Unlikely Companions United By Cancer

In her room at Children’s, after a sleepless night of being roused for hourly blood draws, she heard a rustling sound early in the morning.

A curtain was drawn across the room so she couldn’t see her new roommate who had come in, who was getting settled on the bed and arranging things. Then she heard a small voice whisper: “Mommy, I want to watch ‘Snow White.”’

Right away, something broke in Nina.

“This little girl wants to watch “Snow White!” What is she doing at Children’s Hospital? She should be watching at home, on the couch,” she said.

After a few hours just listening, Nina emerged from behind the curtain to find 3-year-old Greta nestled on her hospital bed, surrounded by her mother and her menagerie of stuffed-animal cats. And Nina came to understand her connection to this unlikely companion.

“And I’m looking at her going, we’re in the same room, our lives couldn't be any more different at this moment. However, there's one thing that’s the same: We’re both going through cancer,” she said.

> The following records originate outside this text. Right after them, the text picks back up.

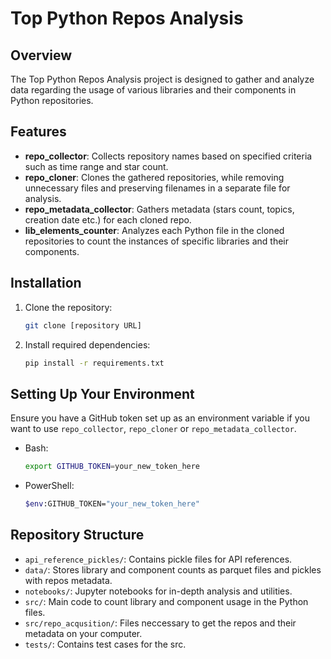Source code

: # Top Python Repos Analysis

## Overview
The Top Python Repos Analysis project is designed to gather and analyze data regarding the usage of various libraries and their components in Python repositories.

## Features
- **repo_collector**: Collects repository names based on specified criteria such as time range and star count.
- **repo_cloner**: Clones the gathered repositories, while removing unnecessary files and preserving filenames in a separate file for analysis.
- **repo_metadata_collector**: Gathers metadata (stars count, topics, creation date etc.) for each cloned repo.
- **lib_elements_counter**: Analyzes each Python file in the cloned repositories to count the instances of specific libraries and their components.

## Installation
1. Clone the repository:
   ```sh
   git clone [repository URL]
   ```
2. Install required dependencies:
   ```sh
   pip install -r requirements.txt
   ```

## Setting Up Your Environment
Ensure you have a GitHub token set up as an environment variable if you want to use `repo_collector`, `repo_cloner` or `repo_metadata_collector`.
- Bash:
  ```sh
  export GITHUB_TOKEN=your_new_token_here
  ```
- PowerShell:
  ```sh
  $env:GITHUB_TOKEN="your_new_token_here"
  ```

## Repository Structure
- `api_reference_pickles/`: Contains pickle files for API references.
- `data/`: Stores library and component counts as parquet files and pickles with repos metadata.
- `notebooks/`: Jupyter notebooks for in-depth analysis and utilities.
- `src/`: Main code to count library and component usage in the Python files.
- `src/repo_acqusition/`: Files neccessary to get the repos and their metadata on your computer.
- `tests/`: Contains test cases for the src.
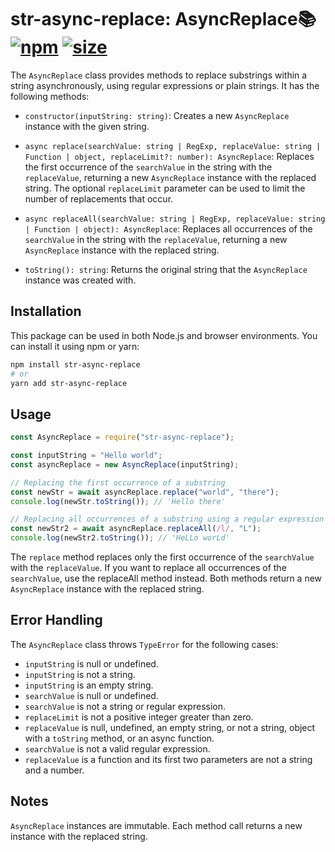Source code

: [npm]: https://img.shields.io/npm/v/str-async-replace
[npm-url]: https://www.npmjs.com/package/str-async-replace
[size]: https://packagephobia.now.sh/badge?p=str-async-replace
[size-url]: https://packagephobia.now.sh/result?p=str-async-replace

# str-async-replace: AsyncReplace📚 [![npm][npm]][npm-url] [![size][size]][size-url]

The `AsyncReplace` class provides methods to replace substrings within a string asynchronously, using regular expressions or plain strings. It has the following methods:

- `constructor(inputString: string)`: Creates a new `AsyncReplace` instance with the given string.

- `async replace(searchValue: string | RegExp, replaceValue: string | Function | object, replaceLimit?: number): AsyncReplace`: Replaces the first occurrence of the `searchValue` in the string with the `replaceValue`, returning a new `AsyncReplace` instance with the replaced string. The optional `replaceLimit` parameter can be used to limit the number of replacements that occur.

- `async replaceAll(searchValue: string | RegExp, replaceValue: string | Function | object): AsyncReplace`: Replaces all occurrences of the `searchValue` in the string with the `replaceValue`, returning a new `AsyncReplace` instance with the replaced string.

- `toString(): string`: Returns the original string that the `AsyncReplace` instance was created with.

## Installation

This package can be used in both Node.js and browser environments. You can install it using npm or yarn:

```bash
npm install str-async-replace
# or
yarn add str-async-replace
```

## Usage

```js
const AsyncReplace = require("str-async-replace");

const inputString = "Hello world";
const asyncReplace = new AsyncReplace(inputString);

// Replacing the first occurrence of a substring
const newStr = await asyncReplace.replace("world", "there");
console.log(newStr.toString()); // 'Hello there'

// Replacing all occurrences of a substring using a regular expression
const newStr2 = await asyncReplace.replaceAll(/l/, "L");
console.log(newStr2.toString()); // 'HeLLo worLd'
```

The `replace` method replaces only the first occurrence of the `searchValue` with the `replaceValue`. If you want to replace all occurrences of the `searchValue`, use the replaceAll method instead. Both methods return a new `AsyncReplace` instance with the replaced string.

## Error Handling

The `AsyncReplace` class throws `TypeError` for the following cases:

- `inputString` is null or undefined.
- `inputString` is not a string.
- `inputString` is an empty string.
- `searchValue` is null or undefined.
- `searchValue` is not a string or regular expression.
- `replaceLimit` is not a positive integer greater than zero.
- `replaceValue` is null, undefined, an empty string, or not a string, object with a `toString` method, or an async function.
- `searchValue` is not a valid regular expression.
- `replaceValue` is a function and its first two parameters are not a string and a number.

## Notes

`AsyncReplace` instances are immutable. Each method call returns a new instance with the replaced string.
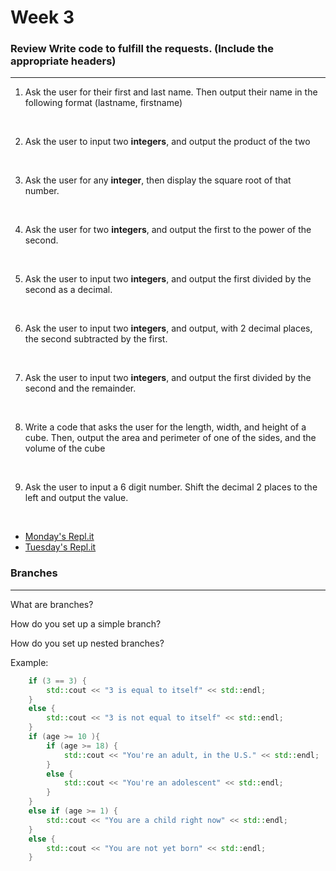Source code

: # Week 3

  

### Review Write code to fulfill the requests. (Include the appropriate headers)
---
1. Ask the user for their first and last name. Then output their name in the following format (lastname, firstname)

<br>

2. Ask the user to input two **integers**, and output the product of the two

<br>

3. Ask the user for any **integer**, then display the square root of that number. 

<br>

4. Ask the user for two **integers**, and output the first to the power of the second. 

<br>

5. Ask the user to input two **integers**, and output the first divided by the second as a decimal.

<br>

6. Ask the user to input two **integers**, and output, with 2 decimal places, the second subtracted by the first.

<br>

7. Ask the user to input two **integers**, and output the first divided by the second and the remainder.

<br>

8. Write a code that asks the user for the length, width, and height of a cube. Then, output the area and perimeter of one of the sides, and the volume of the cube

<br>

9. Ask the user to input a 6 digit number. Shift the decimal 2 places to the left and output the value.

<br>

* [Monday's Repl.it](https://repl.it/@PikaSannnnn/CS10-Environment-028#main.cpp)
* [Tuesday's Repl.it](https://repl.it/@PikaSannnnn/CS10-Environment-029#main.cpp)


### Branches ###
---
What are branches?  

How do you set up a simple branch?  

How do you set up nested branches?  


Example:  
```c++
    if (3 == 3) {
        std::cout << "3 is equal to itself" << std::endl;
    }
    else {
        std::cout << "3 is not equal to itself" << std::endl;
    }
    if (age >= 10 ){
        if (age >= 18) {
            std::cout << "You're an adult, in the U.S." << std::endl;
        }
        else {
            std::cout << "You're an adolescent" << std::endl;
        }
    }
    else if (age >= 1) {
        std::cout << "You are a child right now" << std::endl;
    }
    else {
        std::cout << "You are not yet born" << std::endl;
    }
```
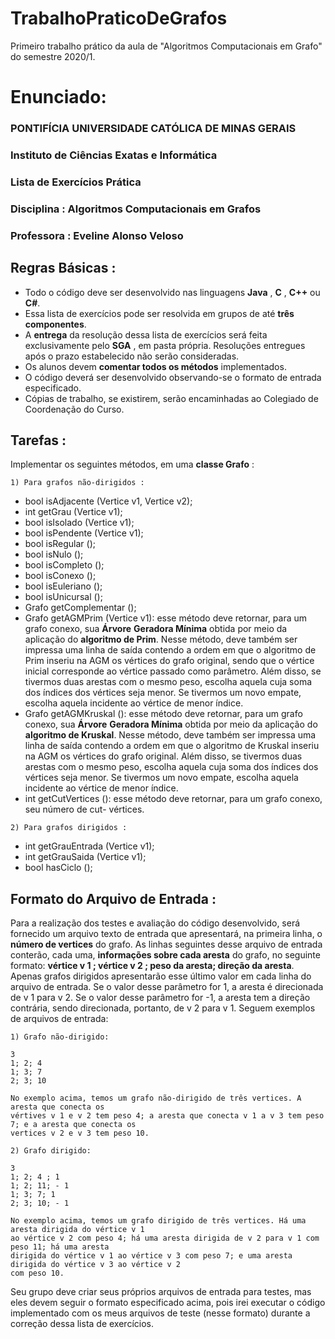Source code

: # TrabalhoPraticoDeGrafos
Primeiro trabalho prático da aula de "Algoritmos Computacionais em Grafo" do semestre 2020/1.

# Enunciado:

### PONTIFÍCIA UNIVERSIDADE CATÓLICA DE MINAS GERAIS

### Instituto de Ciências Exatas e Informática

### Lista de Exercícios Prática

### Disciplina : Algoritmos Computacionais em Grafos

### Professora : Eveline Alonso Veloso

## Regras Básicas :

- Todo o código deve ser desenvolvido nas linguagens **Java** , **C** , **C++** ou **C#**.
- Essa lista de exercícios pode ser resolvida em grupos de até **três componentes**.
- A **entrega** da resolução dessa lista de exercícios será feita exclusivamente pelo **SGA** , em pasta
    própria. Resoluções entregues após o prazo estabelecido não serão consideradas.
- Os alunos devem **comentar todos os métodos** implementados.
- O código deverá ser desenvolvido observando-se o formato de entrada especificado.
- Cópias de trabalho, se existirem, serão encaminhadas ao Colegiado de Coordenação do Curso.

## Tarefas :

Implementar os seguintes métodos, em uma **classe Grafo** :

```
1) Para grafos não-dirigidos :
```
- bool isAdjacente (Vertice v1, Vertice v2);
- int getGrau (Vertice v1);
- bool isIsolado (Vertice v1);
- bool isPendente (Vertice v1);
- bool isRegular ();
- bool isNulo ();
- bool isCompleto ();
- bool isConexo ();
- bool isEuleriano ();
- bool isUnicursal ();
- Grafo getComplementar ();
- Grafo getAGMPrim (Vertice v1): esse método deve retornar, para um grafo conexo, sua **Árvore**
    **Geradora Mínima** obtida por meio da aplicação do **algoritmo de Prim**. Nesse método, deve
    também ser impressa uma linha de saída contendo a ordem em que o algoritmo de Prim inseriu
    na AGM os vértices do grafo original, sendo que o vértice inicial corresponde ao vértice passado
    como parâmetro. Além disso, se tivermos duas arestas com o mesmo peso, escolha aquela cuja
    soma dos índices dos vértices seja menor. Se tivermos um novo empate, escolha aquela
    incidente ao vértice de menor índice.
- Grafo getAGMKruskal (): esse método deve retornar, para um grafo conexo, sua **Árvore**
    **Geradora Mínima** obtida por meio da aplicação do **algoritmo de Kruskal**. Nesse método,
    deve também ser impressa uma linha de saída contendo a ordem em que o algoritmo de Kruskal
    inseriu na AGM os vértices do grafo original. Além disso, se tivermos duas arestas com o mesmo
    peso, escolha aquela cuja soma dos índices dos vértices seja menor. Se tivermos um novo
    empate, escolha aquela incidente ao vértice de menor índice.
- int getCutVertices (): esse método deve retornar, para um grafo conexo, seu número de cut-
    vértices.


```
2) Para grafos dirigidos :
```
- int getGrauEntrada (Vertice v1);
- int getGrauSaida (Vertice v1);
- bool hasCiclo ();

## Formato do Arquivo de Entrada :

Para a realização dos testes e avaliação do código desenvolvido, será fornecido um arquivo texto de
entrada que apresentará, na primeira linha, o **número de vertices** do grafo. As linhas seguintes desse
arquivo de entrada conterão, cada uma, **informações sobre cada aresta** do grafo, no seguinte
formato: **vértice v 1 ; vértice v 2 ; peso da aresta; direção da aresta**. Apenas grafos dirigidos
apresentarão esse último valor em cada linha do arquivo de entrada. Se o valor desse parâmetro for 1, a
aresta é direcionada de v 1 para v 2. Se o valor desse parâmetro for -1, a aresta tem a direção contrária,
sendo direcionada, portanto, de v 2 para v 1.
Seguem exemplos de arquivos de entrada:

```
1) Grafo não-dirigido:
```
```
3
1; 2; 4
1; 3; 7
2; 3; 10
```
```
No exemplo acima, temos um grafo não-dirigido de três vertices. A aresta que conecta os
vértives v 1 e v 2 tem peso 4; a aresta que conecta v 1 a v 3 tem peso 7; e a aresta que conecta os
vertices v 2 e v 3 tem peso 10.
```
```
2) Grafo dirigido:
```
```
3
1; 2; 4 ; 1
1; 2; 11; - 1
1; 3; 7; 1
2; 3; 10; - 1
```
```
No exemplo acima, temos um grafo dirigido de três vertices. Há uma aresta dirigida do vértice v 1
ao vértice v 2 com peso 4; há uma aresta dirigida de v 2 para v 1 com peso 11; há uma aresta
dirigida do vértice v 1 ao vértice v 3 com peso 7; e uma aresta dirigida do vértice v 3 ao vértice v 2
com peso 10.
```
Seu grupo deve criar seus próprios arquivos de entrada para testes, mas eles devem seguir o formato
especificado acima, pois irei executar o código implementado com os meus arquivos de teste (nesse
formato) durante a correção dessa lista de exercícios.


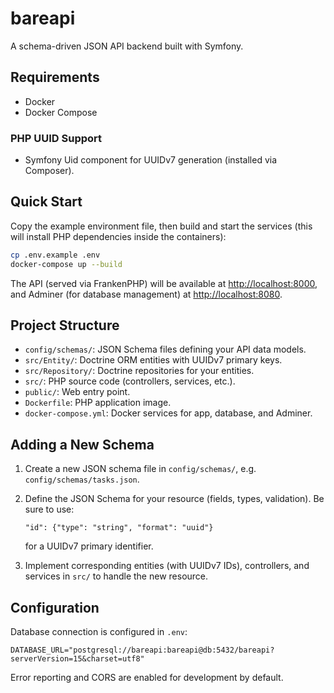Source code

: # bareapi

A schema-driven JSON API backend built with Symfony.

## Requirements

- Docker
- Docker Compose

### PHP UUID Support
- Symfony Uid component for UUIDv7 generation (installed via Composer).

## Quick Start

Copy the example environment file, then build and start the services (this will install PHP dependencies inside the containers):

```bash
cp .env.example .env
docker-compose up --build
```

The API (served via FrankenPHP) will be available at <http://localhost:8000>, and Adminer (for database management) at <http://localhost:8080>.

## Project Structure

- `config/schemas/`: JSON Schema files defining your API data models.
- `src/Entity/`: Doctrine ORM entities with UUIDv7 primary keys.
- `src/Repository/`: Doctrine repositories for your entities.
- `src/`: PHP source code (controllers, services, etc.).
- `public/`: Web entry point.
- `Dockerfile`: PHP application image.
- `docker-compose.yml`: Docker services for app, database, and Adminer.

## Adding a New Schema

1. Create a new JSON schema file in `config/schemas/`, e.g. `config/schemas/tasks.json`.
2. Define the JSON Schema for your resource (fields, types, validation). Be sure to use:

   ```jsonc
   "id": {"type": "string", "format": "uuid"}
   ```
   for a UUIDv7 primary identifier.
3. Implement corresponding entities (with UUIDv7 IDs), controllers, and services in `src/` to handle the new resource.

## Configuration

Database connection is configured in `.env`:

```dotenv
DATABASE_URL="postgresql://bareapi:bareapi@db:5432/bareapi?serverVersion=15&charset=utf8"
```

Error reporting and CORS are enabled for development by default.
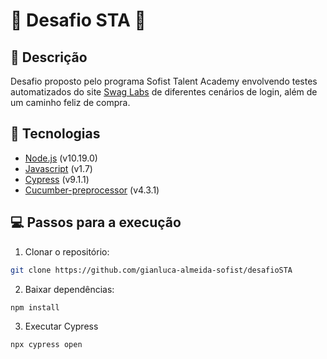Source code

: # :small_blue_diamond: Desafio STA :small_blue_diamond:

## :blue_book: Descrição
Desafio proposto pelo programa Sofist Talent Academy envolvendo testes automatizados do site <a href="https://www.saucedemo.com/" target="_blank">Swag Labs</a> de diferentes cenários de login, além de um caminho feliz de compra.

## :wrench: Tecnologias
- <a href="https://nodejs.org/en/">Node.js</a> (v10.19.0)
- <a href="https://www.javascript.com/">Javascript</a> (v1.7)
- <a href="https://www.cypress.io/">Cypress</a> (v9.1.1)
- <a href="https://github.com/TheBrainFamily/cypress-cucumber-preprocessor">Cucumber-preprocessor</a> (v4.3.1)

## :computer: Passos para a execução
1. Clonar o repositório:
```bash
git clone https://github.com/gianluca-almeida-sofist/desafioSTA
```
2. Baixar dependências:
```bash
npm install
```
3. Executar Cypress
```bash
npx cypress open
```
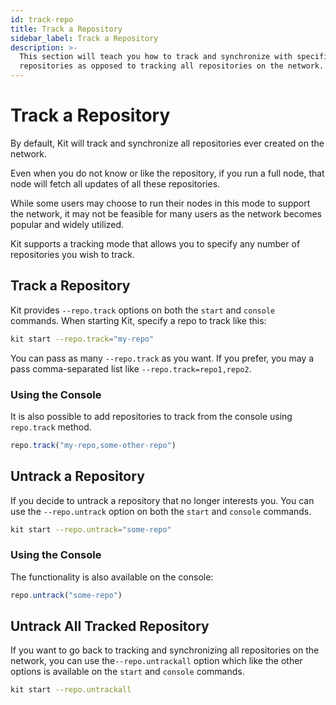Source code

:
 ```yaml
---
id: track-repo
title: Track a Repository
sidebar_label: Track a Repository
description: >-
  This section will teach you how to track and synchronize with specific
  repositories as opposed to tracking all repositories on the network.
---
```


# Track a Repository

By default, Kit will track and synchronize all repositories ever created on the network. 

Even when you do not know or like the repository, if you run a full node, that node will fetch all updates of all these repositories. 

While some users may choose to run their nodes in this mode to support the network, it may not be feasible for many users as the network becomes popular and widely utilized. 

Kit supports a tracking mode that allows you to specify any number of repositories you wish to track.

## Track a Repository

Kit provides `--repo.track` options on both the `start` and `console` commands. When starting Kit, specify a repo to track like this:

```bash
kit start --repo.track="my-repo"
```

You can pass as many `--repo.track` as you want. If you prefer, you may a pass comma-separated list like `--repo.track=repo1,repo2`.

### Using the Console

It is also possible to add repositories to track from the console using `repo.track` method.

```javascript
repo.track("my-repo,some-other-repo")
```

## Untrack a Repository

If you decide to untrack a repository that no longer interests you. You can use the `--repo.untrack` option on both the `start` and `console` commands.

```bash
kit start --repo.untrack="some-repo"
```

### Using the Console

The functionality is also available on the console:

```javascript
repo.untrack("some-repo")
```

## Untrack All Tracked Repository

If you want to go back to tracking and synchronizing all repositories on the network, you can use the`--repo.untrackall` option which like the other options is available on the `start` and `console` commands.

```bash
kit start --repo.untrackall
```

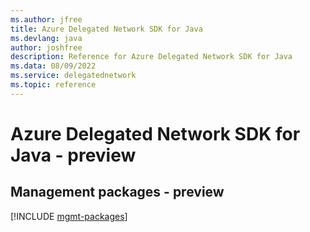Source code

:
 ```yaml
---
ms.author: jfree
title: Azure Delegated Network SDK for Java
ms.devlang: java
author: joshfree
description: Reference for Azure Delegated Network SDK for Java
ms.data: 08/09/2022
ms.service: delegatednetwork
ms.topic: reference
---
```

# Azure Delegated Network SDK for Java - preview

## Management packages - preview
[!INCLUDE [mgmt-packages](delegated-network-mgmt-index.md)]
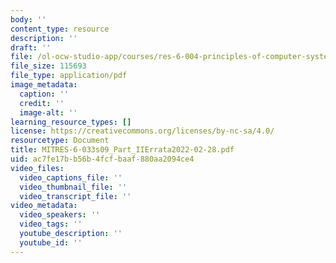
 ```yaml
---
body: ''
content_type: resource
description: ''
draft: ''
file: /ol-ocw-studio-app/courses/res-6-004-principles-of-computer-system-design-an-introduction-spring-2009/mitres-6-033s09_part_iierrata2022-02-28.pdf
file_size: 115693
file_type: application/pdf
image_metadata:
  caption: ''
  credit: ''
  image-alt: ''
learning_resource_types: []
license: https://creativecommons.org/licenses/by-nc-sa/4.0/
resourcetype: Document
title: MITRES-6-033s09_Part_IIErrata2022-02-28.pdf
uid: ac7fe17b-b56b-4fcf-baaf-880aa2094ce4
video_files:
  video_captions_file: ''
  video_thumbnail_file: ''
  video_transcript_file: ''
video_metadata:
  video_speakers: ''
  video_tags: ''
  youtube_description: ''
  youtube_id: ''
---
```

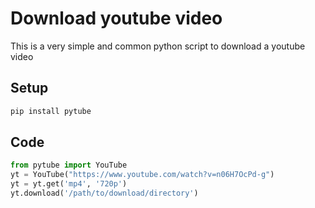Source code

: # Download youtube video
This is a very simple and common python script to download a youtube video

## Setup
```bash
pip install pytube
```

## Code
```py
from pytube import YouTube
yt = YouTube("https://www.youtube.com/watch?v=n06H7OcPd-g")
yt = yt.get('mp4', '720p')
yt.download('/path/to/download/directory')
```

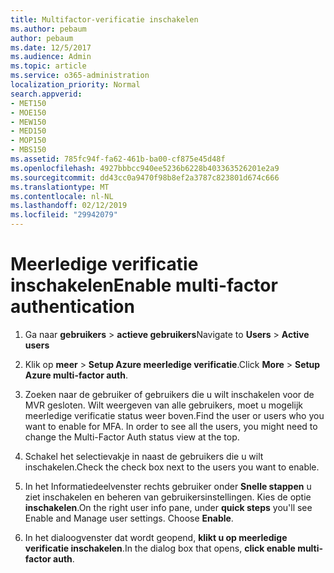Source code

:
 ```yaml
---
title: Multifactor-verificatie inschakelen
ms.author: pebaum
author: pebaum
ms.date: 12/5/2017
ms.audience: Admin
ms.topic: article
ms.service: o365-administration
localization_priority: Normal
search.appverid:
- MET150
- MOE150
- MEW150
- MED150
- MOP150
- MBS150
ms.assetid: 785fc94f-fa62-461b-ba00-cf875e45d48f
ms.openlocfilehash: 4927bbbcc940ee5236b6228b403363526201e2a9
ms.sourcegitcommit: dd43cc0a9470f98b8ef2a3787c823801d674c666
ms.translationtype: MT
ms.contentlocale: nl-NL
ms.lasthandoff: 02/12/2019
ms.locfileid: "29942079"
---
```

# <a name="enable-multi-factor-authentication"></a><span data-ttu-id="de654-102">Meerledige verificatie inschakelen</span><span class="sxs-lookup"><span data-stu-id="de654-102">Enable multi-factor authentication</span></span>

1. <span data-ttu-id="de654-103">Ga naar **gebruikers** \> **actieve gebruikers**</span><span class="sxs-lookup"><span data-stu-id="de654-103">Navigate to **Users** \> **Active users**</span></span>
    
2. <span data-ttu-id="de654-104">Klik op **meer** \> **Setup Azure meerledige verificatie**.</span><span class="sxs-lookup"><span data-stu-id="de654-104">Click **More** \> **Setup Azure multi-factor auth**.</span></span> 
    
3. <span data-ttu-id="de654-p101">Zoeken naar de gebruiker of gebruikers die u wilt inschakelen voor de MVR gesloten. Wilt weergeven van alle gebruikers, moet u mogelijk meerledige verificatie status weer boven.</span><span class="sxs-lookup"><span data-stu-id="de654-p101">Find the user or users who you want to enable for MFA. In order to see all the users, you might need to change the Multi-Factor Auth status view at the top.</span></span>
    
4. <span data-ttu-id="de654-107">Schakel het selectievakje in naast de gebruikers die u wilt inschakelen.</span><span class="sxs-lookup"><span data-stu-id="de654-107">Check the check box next to the users you want to enable.</span></span>
    
5.  <span data-ttu-id="de654-p102">In het Informatiedeelvenster rechts gebruiker onder **Snelle stappen** u ziet inschakelen en beheren van gebruikersinstellingen. Kies de optie **inschakelen**.</span><span class="sxs-lookup"><span data-stu-id="de654-p102">On the right user info pane, under **quick steps** you'll see Enable and Manage user settings. Choose **Enable**.</span></span> 
    
6. <span data-ttu-id="de654-110">In het dialoogvenster dat wordt geopend, **klikt u op meerledige verificatie inschakelen**.</span><span class="sxs-lookup"><span data-stu-id="de654-110">In the dialog box that opens, **click enable multi-factor auth**.</span></span>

“If ‘Snow White’ is going to help you get through it, if the cats on your bed are going to help you, those cats are in my room, too, and they’re going to help me. We’re going to get through it together.”

‘I Could Be Really Sad … Or I Could Be Like Greta’

At Seattle Children’s, a knock at the door might be a visit from a doctor, or it could be Snack Cart Andy with Fruit Rollups and Gushers. It could be a nurse with a treasure chest of toys. If it’s Halloween, it might be your oncologist in a superhero costume.

The construction crews working on the hospital’s new wing would hide a life-size Where’s Waldo mannequin for kids to spot out their windows.

For Nina, it was a surreal but comforting place to go through the worst experience of her life. And her most powerful examples were the other patients.

“Seeing the kids, they don’t really accept or understand what’s happening to them and they can just be happy-go-lucky and pretend that nothing’s happening, and just move forward with what they have now, because they don’t know anything else,” she said.

Nina watched Greta get her shots and get used to her new prosthetic eyeball, after the eye swollen with tumor was removed. But she also saw Greta stubbornly lay claim to her childhood, riding bikes in the hall and cooing over Snow White.

“That mentality, I think, imprinted on me,” she said.

There were other young adult patients there, too, many of them sullen and scared, and angry. And Nina decided that how she coped with cancer was really up to her. Greta showed her that.

“Every day, it was an active thought. It wasn't like easy to me, [like], ‘Oh, I’m just going to be so positive, this is just so great!’ No, it wasn’t so great. There’s no way I can tell you it was so great,” she said.

“I could be really sad … or I could be like Greta who is surrounded by cats and she wants to watch ‘Snow White.’ I felt it was my choice.”

Gabriel Spitzer is a former KNKX reporter, producer and host who covered science and health and worked on the show Sound Effect.